Tra zone industriali e centri commerciali, il nostro patrimonio è vittima di una malattia

Giro l’Italia da Nord a Sud di continuo e la osservo. Una malattia oscura l’attanaglia: la bruttezza architettonica. Sembra il discorso che faceva l’autista di Johnny Stecchino, «la piaga di Palermo è il traffico», però è vero.

 

Abbiamo un tesoretto di centri storici e opere antiche di cui campiamo: è l’eredità di una civiltà secolare che ha fatto scuola nel mondo e di cui ci troviamo amministratori, ma non prosecutori, visto che sono decenni che non costruiamo altro che rotonde, centri commerciali e zone industriali (non nominatemi piazza Gae Aulenti a Milano, quella è un centro commerciale). Il che va bene, vuol dire che c’è crescita, però mi domando come sia possibile che sia così tollerato il tono lugubre dell’architettura odierna.

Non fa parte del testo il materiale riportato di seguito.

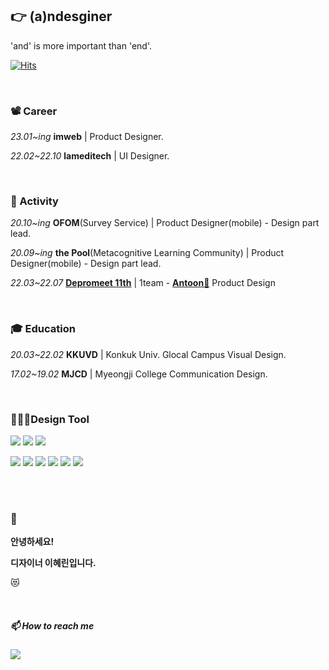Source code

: 

## 👉 (a)ndesginer
'and' is more important than 'end'.


[![Hits](https://hits.seeyoufarm.com/api/count/incr/badge.svg?url=https%3A%2F%2Fgithub.com%2FDE-hyelin&count_bg=%23FFBAAD&title_bg=%23F3EDEC&icon=applemusic.svg&icon_color=%23ED8777&title=remember+me+%F0%9F%92%95&edge_flat=false)](https://hits.seeyoufarm.com)


<br>

### 📽 Career

*23.01~ing* **imweb** | Product Designer.

*22.02~22.10* **lameditech** | UI Designer.


<br>

### 🎢 Activity

*20.10~ing* **OFOM**(Survey Service) | Product Designer(mobile) - Design part lead.

*20.09~ing* **the Pool**(Metacognitive Learning Community) | Product Designer(mobile) - Design part lead.

*22.03~22.07* **<a href="https://www.depromeet.com/">Depromeet 11th</a>** | 1team - **<a href="https://antoon.fun/">Antoon🐜</a>** Product Design


<br>

### 🎓 Education

*20.03~22.02* **KKUVD** | Konkuk Univ. Glocal Campus Visual Design.

*17.02~19.02* **MJCD** | Myeongji College Communication Design.


<br>

### 👩🏻‍💻Design Tool

<img src="https://img.shields.io/badge/figma-F67356?style=round-square&logo=Figma&logoColor=white"/> <img src="https://img.shields.io/badge/Sketch-F59E00?style=round-square&logo=Sketch&logoColor=white"/> <img src="https://img.shields.io/badge/XD-F046E6?style=round-square&logo=Adobe XD&logoColor=white"/> 

<img src="https://img.shields.io/badge/Adobe-black?style=round-square&logo=Adobe&logoColor=white"/> <img src="https://img.shields.io/badge/Photoshop-2A98F5?style=round-square&logo=Adobe Photoshop&logoColor=white"/> <img src="https://img.shields.io/badge/Illustrator-FF9A00?style=round-square&logo=Adobe Illustrator&logoColor=white"/> <img src="https://img.shields.io/badge/Indesign-FF3366?style=round-square&logo=Adobe Indesign&logoColor=white"/> <img src="https://img.shields.io/badge/After Effects-9999FF?style=round-square&logo=Adobe After Effects&logoColor=white"/> <img src="https://img.shields.io/badge/Dreamweaver-FF61F6?style=round-square&logo=Adobe Dreamweaver&logoColor=white"/>

<br><br>

### 👋

<b>안녕하세요!

디자이너 이혜린입니다.</b>

😻

<br>

##### 📫 How to reach me

<a href="mailto:du.duck.917@gmail.com">
    <img src="https://img.shields.io/badge/Gmail-d14836?logo=Gmail&style=square&logoColor=white&link=du.duck.917@gmail.com"/></a>



<!-----------------------------------------------------------------------------------------------------------------------
**DE-hyelin/DE-hyelin** is a ✨ _special_ ✨ repository because its `README.md` (this file) appears on your GitHub profile.


❤️

<a href="https://twitter.com/계정이름">
    <img src="https://img.shields.io/badge/twitter-1DA1F2?style=square&logo=twitter&logoColor=white&link=https://twitter.com/계정이름"/></a> 

❤️


<img src="https://www.depromeet.com/_next/image?url=%2Fimages%2Fprojects%2Fdetails%2F%EA%B0%9C%EB%AF%B8%EB%8A%94%ED%88%B0%ED%88%B0.png&w=2048&q=75" loading="lazy">

> 주식 용어로 즐기는 웹툰의 새로운 덕질 문화, 개미는 툰툰

### 😉 프로젝트 소개
```
개미는 툰툰은 주식 컨셉을 바탕으로 웹툰의 새로운 덕질 문화를 만들고자 합니다.

평소 즐겨보는 웹툰의 재미있는 주제에 대한 투표
웹툰 속 인물과 커플에 탑승과 하차
다른 사람들과 소통할 수 있는 댓글 등
재미있게 즐길 수 있는 다양한 콘텐츠와 기능을 제공합니다.
```

❤️

<a href="https://blog.naver.com/hye_duck">
    <img src="https://img.shields.io/badge/Blog-00C43B?logo=Naver&style=square&logoColor=white"/></a> 

<a href="https://www.instagram.com/xxhyxin">
    <img src="https://img.shields.io/badge/Instagram-E4405F?style=square&logo=Instagram&logoColor=white&link=https://www.instagram.com/xxhyxin"/></a> 

❤️

Here are some ideas to get you started:

- 🔭 I’m currently working on ...
- 🌱 I’m currently learning ...
- 👯 I’m looking to collaborate on ...
- 🤔 I’m looking for help with ...
- 💬 Ask me about ...
- 📫 How to reach me: ...
- 😄 Pronouns: ...
- ⚡ Fun fact: ...
-->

Il paesaggio in Italia è tutelato dal 1922, lo aveva capito già Benedetto Croce che andava fatto, ma questa tutela riguarda solo i centri storici, alla fine.

 

«Tutta l’Italia, in assenza di qualsiasi effettiva programmazione economica e urbanistica, rischia di essere a poco a poco ricoperta, dalle Alpi al Capo Passero, da un’informe, ininterrotta, repellente crosta edilizia di asfalto che tra qualche decennio ne cancellerà praticamente ogni carattere e fisionomia». Lo scriveva nel 1975 Antonio Cederna in “La distruzione della natura in Italia”. Oggi vediamo che è realmente accaduto.

 

Le zone industriali in costante espansione sono territori che nemmeno Giorgio De Chirico avrebbe immaginato così spogli. In questo Paese – «de most biutiful cauntri in de uorld» (Francesco Rutelli) – non sei libero di pitturare la facciata di casa a pois per rispettare le norme sul paesaggio, ma è lecito sviluppare questi agglomerati di cemento armato, catrame e plastica che si estendono per chilometri, queste interzone da metavita senza alberi, trafficate solo da camion e furgoni. Sembrano le «strade morte» dei romanzi apocalittici di William Burroughs: «Non significa strade che non vengono più usate, significa strade che sono morte. Capite la differenza?». Come siamo passati dalla sapienza e dai capitelli, dagli affreschi e dalle cappelle a questi parallelepipedi color topo?

 

Attorno alle zone industriali brutte sorgono bar brutti, case brutte, scuole brutte e quindi vite brutte, contagiate dal brutto architettonico. Ripeto, il nostro core business dovrebbe essere il Bello, ma non possiamo limitarci a quello di secoli fa e costruirgli attorno oscenità. Credete che vivere attorno a questi non luoghi non abbia conseguenze? Conosco scuole in zone come quelle che ho descritto in cui, per nove mesi l’anno, i ragazzi vedono tutti i giorni la bruttezza. Le scuole meritano poi un capitolo a parte, tutte con le loro planimetrie esposte e gli estintori pronti, ma niente affreschi, quadri, giardini o fontane, solo mogi lavoretti degli alunni là dove si può illuminati da lugubri luci al neon che nemmeno all’ospedale. Come puoi educare alla cultura le nuove generazioni se le fai vivere nel grigio? Pensate che basti la gita una volta l’anno in qualche città d’arte?

 

Ci sono assessori in ogni città, ci sono politici che dovrebbero occuparsene, ma in base a quali linee guida? A quali direttive? Non c’è un vero pensiero di tutela del paesaggio. Sarebbero graditi ministri della Cultura che fanno le barricate per cause del genere e non per le uscite di Vittorio Sgarbi al Maxxi. L’emergenza del Bello per noi è urgente come quella per il clima.